■ INSTRUCTIONS TO FOLLOW: The records follow. Copy each one exactly.

■ DATA EXCERPTS:
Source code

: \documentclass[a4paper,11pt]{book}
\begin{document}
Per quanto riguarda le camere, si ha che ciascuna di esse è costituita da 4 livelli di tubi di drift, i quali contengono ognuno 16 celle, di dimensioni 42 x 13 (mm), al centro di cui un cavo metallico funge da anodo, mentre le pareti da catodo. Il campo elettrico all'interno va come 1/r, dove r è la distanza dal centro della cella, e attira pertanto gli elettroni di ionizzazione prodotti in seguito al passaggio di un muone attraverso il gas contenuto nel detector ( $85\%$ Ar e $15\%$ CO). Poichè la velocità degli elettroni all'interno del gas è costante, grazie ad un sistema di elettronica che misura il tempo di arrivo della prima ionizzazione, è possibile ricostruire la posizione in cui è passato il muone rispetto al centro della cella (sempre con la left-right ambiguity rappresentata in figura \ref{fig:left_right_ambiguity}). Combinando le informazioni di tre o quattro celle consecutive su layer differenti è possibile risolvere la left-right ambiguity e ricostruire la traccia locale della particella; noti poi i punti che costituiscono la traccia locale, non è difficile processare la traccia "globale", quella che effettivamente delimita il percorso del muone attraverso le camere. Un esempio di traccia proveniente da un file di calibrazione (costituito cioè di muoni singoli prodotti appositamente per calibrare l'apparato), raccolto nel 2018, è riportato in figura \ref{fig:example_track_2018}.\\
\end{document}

■ SOLUTION TO THE EXERCISE:
Source code

: \documentclass[a4paper,11pt]{book}
\begin{document}
Per quanto riguarda le camere, si ha che ciascuna di esse è costituita da 4 livelli di tubi di drift, i quali contengono ognuno 16 celle, di dimensioni 42 x 13 (mm), al centro di cui un cavo metallico funge da anodo, mentre le pareti da catodo. Il campo elettrico all'interno va come 1/r, dove r è la distanza dal centro della cella, e attira pertanto gli elettroni di ionizzazione prodotti in seguito al passaggio di un muone attraverso il gas contenuto nel detector ( $85\%$ Ar e $15\%$ CO). Poichè la velocità degli elettroni all'interno del gas è costante, grazie ad un sistema di elettronica che misura il tempo di arrivo della prima ionizzazione, è possibile ricostruire la posizione in cui è passato il muone rispetto al centro della cella (sempre con la left-right ambiguity rappresentata in figura \ref{fig:left_right_ambiguity}). Combinando le informazioni di tre o quattro celle consecutive su layer differenti è possibile risolvere la left-right ambiguity e ricostruire la traccia locale della particella; noti poi i punti che costituiscono la traccia locale, non è difficile processare la traccia "globale", quella che effettivamente delimita il percorso del muone attraverso le camere. Un esempio di traccia proveniente da un file di calibrazione (costituito cioè di muoni singoli prodotti appositamente per calibrare l'apparato), raccolto nel 2018, è riportato in figura \ref{fig:example_track_2018}.\\
\end{document}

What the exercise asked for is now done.